Rudites (from the Latin rudis - coarse) are clasts (rock fragments) coarser than a sand grain. Mixes with finer particles, rudites can be consolidated into natural concretes called conglomerates and breccias.

Conglomerates are named from the Latin for “lumped together”. They contain rounded fragments – pebbles, cobbles and boulders – and often represent waterborne and watersorted remnants of eroded mountain ranges or retreating rocky coasts. They accumulate along mountain fronts, in shallow coastal waters, and elsewhere; becoming mixed with sand, then bound by natural cement. How clasts in a conglomerate lie sorted, packed and graded offers clues to how or where it was laid down. The thickest masses of conglomerate – as in the Siwalik Formation of the Himalayas’ foothills – mark the aftermath of an orogeny.

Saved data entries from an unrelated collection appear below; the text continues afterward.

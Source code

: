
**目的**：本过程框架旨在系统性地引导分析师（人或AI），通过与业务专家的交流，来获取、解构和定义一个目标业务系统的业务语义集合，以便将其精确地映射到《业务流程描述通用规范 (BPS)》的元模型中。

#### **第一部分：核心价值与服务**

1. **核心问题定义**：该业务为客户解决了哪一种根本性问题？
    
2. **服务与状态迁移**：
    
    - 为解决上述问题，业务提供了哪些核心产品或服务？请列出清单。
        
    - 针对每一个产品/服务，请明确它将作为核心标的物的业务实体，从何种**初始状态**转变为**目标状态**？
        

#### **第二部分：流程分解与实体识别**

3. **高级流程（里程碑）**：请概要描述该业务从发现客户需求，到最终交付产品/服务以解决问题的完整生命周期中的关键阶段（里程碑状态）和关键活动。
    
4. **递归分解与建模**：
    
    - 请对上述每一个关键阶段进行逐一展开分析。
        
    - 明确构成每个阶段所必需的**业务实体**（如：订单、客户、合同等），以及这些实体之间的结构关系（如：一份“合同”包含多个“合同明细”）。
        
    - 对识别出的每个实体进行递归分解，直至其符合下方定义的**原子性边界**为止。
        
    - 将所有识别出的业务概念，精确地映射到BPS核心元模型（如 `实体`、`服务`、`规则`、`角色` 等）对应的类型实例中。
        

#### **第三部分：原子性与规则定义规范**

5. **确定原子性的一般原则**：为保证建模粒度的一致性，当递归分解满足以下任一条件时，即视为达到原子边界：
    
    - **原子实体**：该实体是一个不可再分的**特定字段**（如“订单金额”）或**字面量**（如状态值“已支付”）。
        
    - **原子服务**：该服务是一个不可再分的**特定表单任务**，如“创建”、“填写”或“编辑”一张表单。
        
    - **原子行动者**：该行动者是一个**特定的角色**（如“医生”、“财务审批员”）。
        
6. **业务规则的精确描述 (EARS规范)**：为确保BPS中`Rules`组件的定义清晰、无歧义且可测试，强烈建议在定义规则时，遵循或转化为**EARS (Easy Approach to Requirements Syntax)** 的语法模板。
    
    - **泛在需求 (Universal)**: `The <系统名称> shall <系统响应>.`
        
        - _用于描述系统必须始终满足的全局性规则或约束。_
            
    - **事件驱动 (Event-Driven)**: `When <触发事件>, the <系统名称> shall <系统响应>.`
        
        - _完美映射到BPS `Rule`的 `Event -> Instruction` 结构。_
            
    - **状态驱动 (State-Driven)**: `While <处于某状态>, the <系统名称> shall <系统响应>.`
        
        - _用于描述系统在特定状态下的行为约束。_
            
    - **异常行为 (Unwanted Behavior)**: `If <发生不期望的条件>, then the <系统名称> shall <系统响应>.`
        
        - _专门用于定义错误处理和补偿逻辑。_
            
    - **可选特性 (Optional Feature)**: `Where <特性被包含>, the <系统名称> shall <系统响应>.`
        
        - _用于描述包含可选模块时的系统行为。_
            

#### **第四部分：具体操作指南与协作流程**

Breccias (from the Italian for “rubble”) are rocks containing sharp-edged, unworn, usually poorly sorted fragments, often embedded in a clay-rich matrix. Breccias form usually near their place of origin; their clasts have not been carried far enough to suffer rounding by abrasion. Many breccias originate in talus, deserts, mudslides, faulting, meteorite impact, or shrinkage of evaporite beds.

Authorities tend to separate conglomerates and breccias from tillites – poorly sorted, ice-eroded, ice-borne debris consolidated into solid rock. Many tillite clasts are faceted, with slightly rounded edges. Ancient tillites occur in South America, Africa, India and Australia.

(David Lambert “The Field Guide to Geology” 1988, Cambridge University Press)

Fig. 34. Conglomerate Fig. 35. Breccia

  1. Most sedimentary rocks are formed from

A. eroded rocks

B. eroded particles

C. eroded sand

  1. The size of particles in most sedimentary rocks

A. bigger than sand grain

B. No bigger than sand grain

C. the same as sand grain

  1. Geologists divide particles by size into

A. two groups

B. three groups

C. four groups

  1. Lutites are

A. Medium-grained

B. coarse-grained

C. fine-grained

  1. An example of arenites are

A. sandstones

B. Greywacke

C. siltstone

  1. Fine-grained rocks are

A. mudstone, shale, orthoquartzite

B. mudstone, shale, siltstone

C. shale, arkose, graywacke

  1. Rudites can be consolidated into natural concretes called

A. conglomerates and breccias

B. clasts and conglomerates

C. breccias and clasts

  1. Conglomerates is a Latin word which means

A. coarse

B. rubble

C. lumped together

  1. Conglomerates accumulate in

A. shallow coastal waters

B. shallow lakes

C. shallow coast lines

  1. Conglomerates contain

A. rounded fragments

B. coarse debris

C. poorly sorted fragments

  1. Breccias is usually embodies in

A. natural cement-sand

B. solid rock

C. clay-rich matrix

  1. Tillites are different from conglomerates and breccias because

A. clasts with slightly rounded edges

B. ice-eroded debris

C. poorly sorted fragments

3.2.2 Read the text once more and fill in the charts with the necessary information from part 1 and part 2. Sedimentary rocks

Composition

Size

Types

Features (what?)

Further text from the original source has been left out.